Changes in Bacterial Composition of Zucchini Flowers Exposed to Refrigeration Temperatures

Institute of Sciences of Food Production, National Research Council of Italy (CNR-ISPA), Via. G. Amendola 122/o, 70126 Bari, Italy

Received 20 October 2011; Accepted 8 December 2011

Academic Editor: Mario Vaneechoutte

Copyright © 2012 F. Baruzzi et al. This is an open access article distributed under the Creative Commons Attribution License, which permits unrestricted use, distribution, and reproduction in any medium, provided the original work is properly cited.

Abstract

Microbial spoilage is one of the main factors affecting the quality of fresh fruits and vegetables, leading to off-flavor, fermented aroma, and tissue decay.

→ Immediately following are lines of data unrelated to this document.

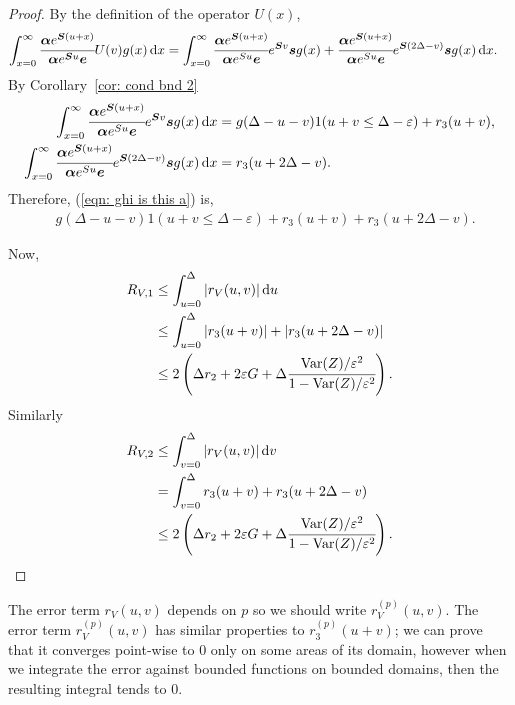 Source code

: \begin{proof}
	By the definition of the operator \(U(x)\), 
	\begin{align}
		\int_{x=0}^\infty \cfrac{\boldsymbol \alpha  e^{\boldsymbol{S} (u+x)} }{\boldsymbol \alpha  e^{\boldsymbol{S} u} \boldsymbol e} U(v)g(x)\, \mathrm{d} x 		
		&=
			\displaystyle\int_{x=0}^\infty 
				\cfrac{
					\boldsymbol \alpha e^{\boldsymbol S(u+x)}
					}{
					\boldsymbol \alpha e^{Su}\boldsymbol e
					} 
				e^{\boldsymbol{S}v}\boldsymbol s g(x)
				+
				\cfrac{
					\boldsymbol \alpha e^{\boldsymbol S(u+x)}
					}{
					\boldsymbol \alpha e^{Su}\boldsymbol e
					} 
				e^{\boldsymbol{S}(2\Delta-v)}\boldsymbol sg(x) \, \mathrm{d} x. \label{eqn: ghi is this a}
	\end{align}
	By Corollary~\ref{cor: cond bnd 2} 
	\begin{align}
		\int_{x=0}^\infty 
				\cfrac{
					\boldsymbol \alpha e^{\boldsymbol S(u+x)}
					}{
					\boldsymbol \alpha e^{Su}\boldsymbol e
					} 
				e^{\boldsymbol{S}v}\boldsymbol s g(x)\, \mathrm{d} x 
				&= g(\Delta-u-v) 1(u+v\leq\Delta-\varepsilon) + r_3 (u+v), \label{eqn: dkskkk2}
		\\
		\int_{x=0}^\infty\cfrac{
					\boldsymbol \alpha e^{\boldsymbol S(u+x)}
					}{
					\boldsymbol \alpha e^{Su}\boldsymbol e
					} 
				e^{\boldsymbol{S}(2\Delta-v)}\boldsymbol sg(x) \, \mathrm{d} x 
				&= r_3 (u+2\Delta - v).
	\end{align}
	Therefore, (\ref{eqn: ghi is this a}) is, 
	\begin{align}
		&g(\Delta-u-v) 1(u+v\leq\Delta-\varepsilon) + r_3 (u+v) + r_3 (u+2\Delta - v).
	\end{align}	
	
	Now,
	\begin{align*}
		R_{V,1}&\leq \int_{u=0}^{\Delta}| r_V(u,v)|\, \mathrm{d} u
		\\& \leq \int_{u=0}^{\Delta} |r_3 (u+v)| + |r_3 (u+2\Delta - v) |
		\\&\leq 2\left(\Delta r_2 + 2\varepsilon G + \Delta\cfrac{\mathrm{Var}(Z)/\varepsilon^2}{1-\mathrm{Var}(Z)/\varepsilon^2}\right).
	\end{align*}
	Similarly 
	\begin{align*}
		R_{V,2}&\leq \int_{v=0}^{\Delta}| r_V(u,v)|\, \mathrm{d} v
		\\&= \int_{v=0}^{\Delta} r_3(u+v) + r_3(u+2\Delta-v) 
		\\& \leq 2\left(\Delta r_2 + 2\varepsilon G + \Delta\cfrac{\mathrm{Var}(Z)/\varepsilon^2}{1-\mathrm{Var}(Z)/\varepsilon^2}\right).
	\end{align*}
\end{proof}

The error term \(r_V(u,v)\) depends on \(p\) so we should write \(r_V^{(p)}(u,v)\). The error term \(r_V^{(p)}(u,v)\) has similar properties to \(r_3^{(p)}(u+v)\); we can prove that it converges point-wise to \(0\) only on some areas of its domain, however when we integrate the error against bounded functions on bounded domains, then the resulting integral tends to \(0\).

The knowledge of microbial growth kinetics is essential for estimating a correct risk assessment associated with consuming raw vegetables and better managing the development of spoilage microorganisms. This study shows, for the first time, that only a part of total microbial community, originally present on fresh harvested female zucchini flowers, was able to adapt itself to refrigerated conditions. Through the study of microbial growth kinetics it was possible to isolate forty-four strains belonging to twenty-two species of the genera Acinetobacter, Arthrobacter, Bacillus, Enterobacter, Erwinia, Klebsiella, Pantoea, Pseudoclavibacter, Pseudomonas, Serratia, Staphylococcus, and Weissella, suggesting Enterobacteriaceae as potentially responsible for pistil spoilage.